Stored data
= = =
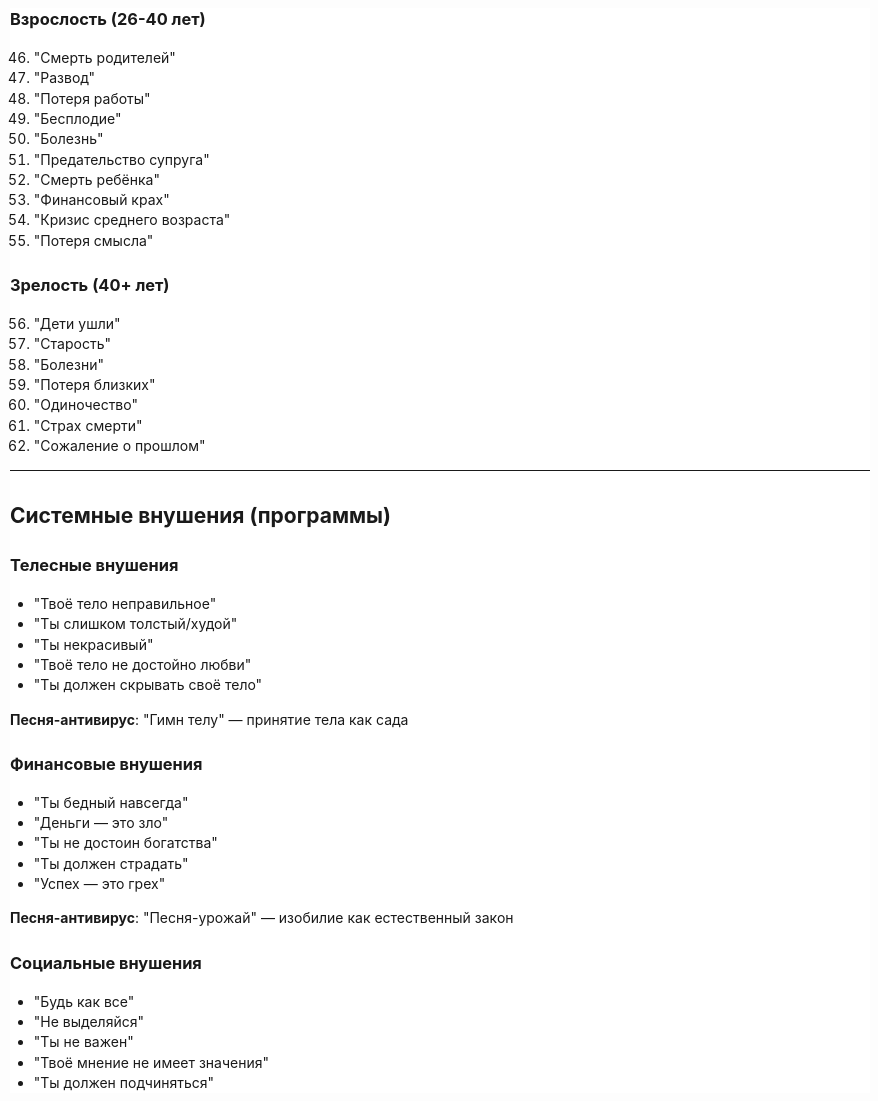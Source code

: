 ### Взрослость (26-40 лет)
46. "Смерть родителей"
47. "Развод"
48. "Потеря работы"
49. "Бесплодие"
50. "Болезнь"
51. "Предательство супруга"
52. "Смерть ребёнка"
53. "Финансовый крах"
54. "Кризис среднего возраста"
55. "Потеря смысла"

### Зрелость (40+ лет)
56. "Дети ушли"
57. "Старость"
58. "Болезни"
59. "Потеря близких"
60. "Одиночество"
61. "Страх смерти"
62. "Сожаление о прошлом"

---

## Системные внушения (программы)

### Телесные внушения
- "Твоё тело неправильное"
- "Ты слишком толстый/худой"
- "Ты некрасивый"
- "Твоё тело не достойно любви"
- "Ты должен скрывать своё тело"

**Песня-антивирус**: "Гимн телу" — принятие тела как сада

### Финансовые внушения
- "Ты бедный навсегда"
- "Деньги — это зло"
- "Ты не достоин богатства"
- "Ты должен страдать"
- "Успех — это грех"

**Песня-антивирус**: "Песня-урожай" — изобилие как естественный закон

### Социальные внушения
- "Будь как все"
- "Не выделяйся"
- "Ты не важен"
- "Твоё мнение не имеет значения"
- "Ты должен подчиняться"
= = =
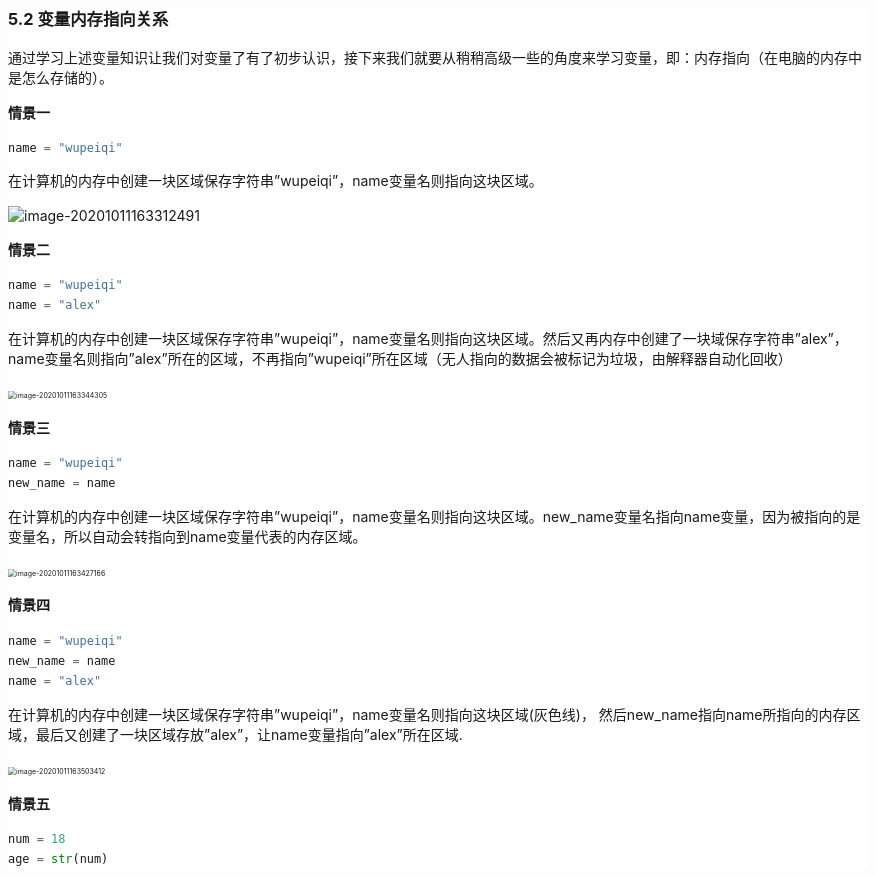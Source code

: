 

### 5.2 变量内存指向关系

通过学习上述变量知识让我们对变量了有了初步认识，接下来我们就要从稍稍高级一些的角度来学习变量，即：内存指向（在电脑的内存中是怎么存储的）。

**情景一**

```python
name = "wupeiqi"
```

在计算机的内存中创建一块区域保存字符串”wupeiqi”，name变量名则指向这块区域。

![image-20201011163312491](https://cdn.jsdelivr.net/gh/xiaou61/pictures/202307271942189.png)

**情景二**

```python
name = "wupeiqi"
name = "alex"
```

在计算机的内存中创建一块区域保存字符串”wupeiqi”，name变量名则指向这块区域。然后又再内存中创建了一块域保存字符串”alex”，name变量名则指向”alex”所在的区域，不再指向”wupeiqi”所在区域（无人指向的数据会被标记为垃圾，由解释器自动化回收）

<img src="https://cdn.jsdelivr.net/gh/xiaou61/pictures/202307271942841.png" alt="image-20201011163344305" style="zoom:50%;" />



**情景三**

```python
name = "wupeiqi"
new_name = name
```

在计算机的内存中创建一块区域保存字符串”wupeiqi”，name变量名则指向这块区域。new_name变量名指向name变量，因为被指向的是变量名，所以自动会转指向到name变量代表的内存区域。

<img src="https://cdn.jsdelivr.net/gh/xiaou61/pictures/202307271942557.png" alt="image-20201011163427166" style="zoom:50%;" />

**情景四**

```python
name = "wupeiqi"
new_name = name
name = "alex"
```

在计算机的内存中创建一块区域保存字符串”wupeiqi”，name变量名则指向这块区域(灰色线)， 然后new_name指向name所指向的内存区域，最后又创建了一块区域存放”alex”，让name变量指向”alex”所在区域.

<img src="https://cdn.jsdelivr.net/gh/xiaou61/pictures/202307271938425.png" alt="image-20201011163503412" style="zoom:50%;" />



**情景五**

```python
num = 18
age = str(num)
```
= = =
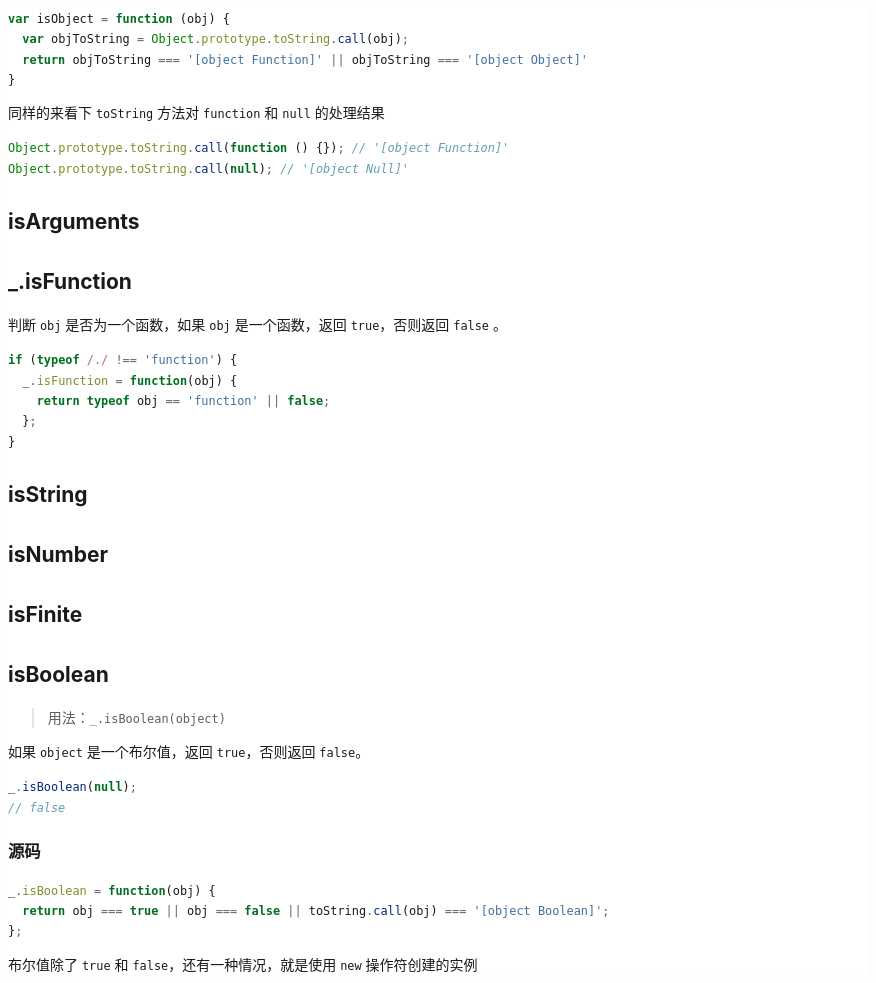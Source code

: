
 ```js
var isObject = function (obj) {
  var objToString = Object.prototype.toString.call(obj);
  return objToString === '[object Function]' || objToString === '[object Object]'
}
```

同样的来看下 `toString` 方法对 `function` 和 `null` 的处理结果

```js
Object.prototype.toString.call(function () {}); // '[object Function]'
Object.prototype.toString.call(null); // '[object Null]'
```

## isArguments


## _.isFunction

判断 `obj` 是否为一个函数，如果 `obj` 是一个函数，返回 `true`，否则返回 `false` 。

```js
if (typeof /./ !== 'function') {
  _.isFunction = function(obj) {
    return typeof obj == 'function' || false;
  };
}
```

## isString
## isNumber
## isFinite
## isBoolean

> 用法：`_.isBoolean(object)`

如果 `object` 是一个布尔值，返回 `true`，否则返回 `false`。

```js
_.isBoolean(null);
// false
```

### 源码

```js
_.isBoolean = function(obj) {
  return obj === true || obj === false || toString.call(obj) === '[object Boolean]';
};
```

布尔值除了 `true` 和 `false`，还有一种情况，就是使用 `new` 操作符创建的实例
= = =
- _INSTRUCTIONS TO FOLLOW_: Reproduce each line from the data that has "false" in it.

- _WRITTEN RESPONSE_:
判断 `obj` 是否为一个函数，如果 `obj` 是一个函数，返回 `true`，否则返回 `false` 。
    return typeof obj == 'function' || false;
如果 `object` 是一个布尔值，返回 `true`，否则返回 `false`。
// false
  return obj === true || obj === false || toString.call(obj) === '[object Boolean]';
布尔值除了 `true` 和 `false`，还有一种情况，就是使用 `new` 操作符创建的实例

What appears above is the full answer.